Birds and the Bees was one of the potential names for your special. You talk about different aspects of growing up, the sex talk, the smoking oregano. Were there things from your childhood that pointed you in the direction of comedy?
Comedy was the first thing I didn’t suck at. I was such a chameleon growing up, I tried everything. My neighbor played baseball for the high school team and he did chewing tobacco. I was like, ‘Sure, I’ll do chewing tobacco. Maybe I’ll make this my personality.’ I was always trying what other people were doing — skateboarding or BMX biking, football, basketball, baseball, soccer. I tried everything and nothing really clicked.
And then oddly enough when I was 17, my mom found something from when I was in third grade that said, ‘What is your dream job?’ And I wrote ‘comedian’ but I spelled it wrong, which was pretty on-brand. My mom cut out this ad from my local newspaper that was a stand-up comedy workshop about 20 minutes away from where I grew up. And she put it on my bed and it was a real Disney Channel moment where I looked at my dad, picked up the stand-up comedy ad, and was like “I don’t wanna do this shit.” Anything your parents suggest to you when you’re that young, you want nothing to do with it.
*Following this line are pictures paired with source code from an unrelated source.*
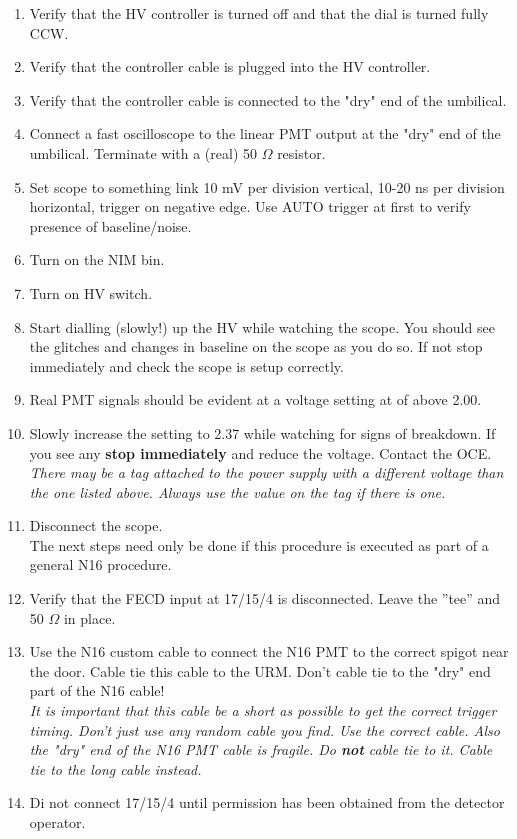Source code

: \documentclass[10pt]{article}
\begin{document}
\begin{enumerate}
\item \CheckBox[name=n16pmt1]{} Verify that the HV controller is turned off and that the dial is turned fully CCW.
\item \CheckBox[name=n16pmt2]{} Verify that the controller cable is plugged into the HV controller.
\item \CheckBox[name=n16pmt3]{} Verify that the controller cable is connected to the "dry" end of the umbilical.
\item \CheckBox[name=n16pmt4]{} Connect a fast oscilloscope to the linear PMT output at the "dry" end of the umbilical. Terminate with a (real) 50 $\Omega$ resistor.
\item \CheckBox[name=n16pmt5]{} Set scope to something link 10 mV per division vertical, 10-20 ns per division horizontal, trigger on negative edge. Use AUTO trigger at first to verify presence of baseline/noise.
\item \CheckBox[name=n16pmt6]{} Turn on the NIM bin.
\item \CheckBox[name=n16pmt7]{} Turn on HV switch.
\item \CheckBox[name=n16pmt8]{} Start dialling (slowly!) up the HV while watching the scope. You should see the glitches and changes in baseline on the scope as you do so. If not stop immediately and check the scope is setup correctly.
\item \CheckBox[name=n16pmt9]{} Real PMT signals should be evident at a voltage setting at of above 2.00.
\item \CheckBox[name=n16pmt10]{} Slowly increase the setting to 2.37 while watching for signs of breakdown. If you see any {\bf stop immediately} and reduce the voltage. Contact the OCE. {\it There may be a tag attached to the power supply with a different voltage than the one listed above. Always use the value on the tag if there is one.}
\item \CheckBox[name=n16pmt11]{} Disconnect the scope.\\ The next steps need only be done if this procedure is executed as part of a general N16 procedure.
\item \CheckBox[name=n16pmt12]{} Verify that the FECD input at 17/15/4 is disconnected. Leave the ''tee'' and 50 $\Omega$ in place.
\item \CheckBox[name=n16pmt13]{} Use the N16 custom cable to connect the N16 PMT to the correct spigot near the door. Cable tie this cable to the URM. Don't cable tie to the "dry" end part of the N16 cable! \\ {\it It is important that this cable be a short as possible to get the correct trigger timing. Don't just use any random cable you find. Use the correct cable. Also the "dry" end of the N16 PMT cable is fragile. Do {\bf not} cable tie to it. Cable tie to the long cable instead.}
\item \CheckBox[name=n16pmt14]{} Di not connect 17/15/4 until permission has been obtained from the detector operator.
\end{enumerate}
\end{document}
But I gave it a shot and the first time I did it, I just fell in love with it. Like the first joke I told on stage that got a laugh, it felt like all these failures I had in the past finally landed. For someone who never caught a touchdown or hit a buzzer-beater, that was my version of all the endorphins hitting at once. I legit blacked out on stage just from emotions. I'm 17 and it just clicked. I was like, “I don't know what I have to do to make this my career, but this is what I want to do from now on.”
You talk a lot about dating and relationships in your special. Which do you think is better for generating comedy material, being in a relationship or looking for a relationship?
They both offer so much, but looking for a relationship, there's more material in that. If you're dating one person, it's like one-note. But when you’re going on multiple dates, everything is a variable. Like the last date might have been great, but she couldn't stop talking about her ex. Now you’re on a new date and oh, cool, she's three glasses of Merlot deep and we haven’t got to the appetizers yet.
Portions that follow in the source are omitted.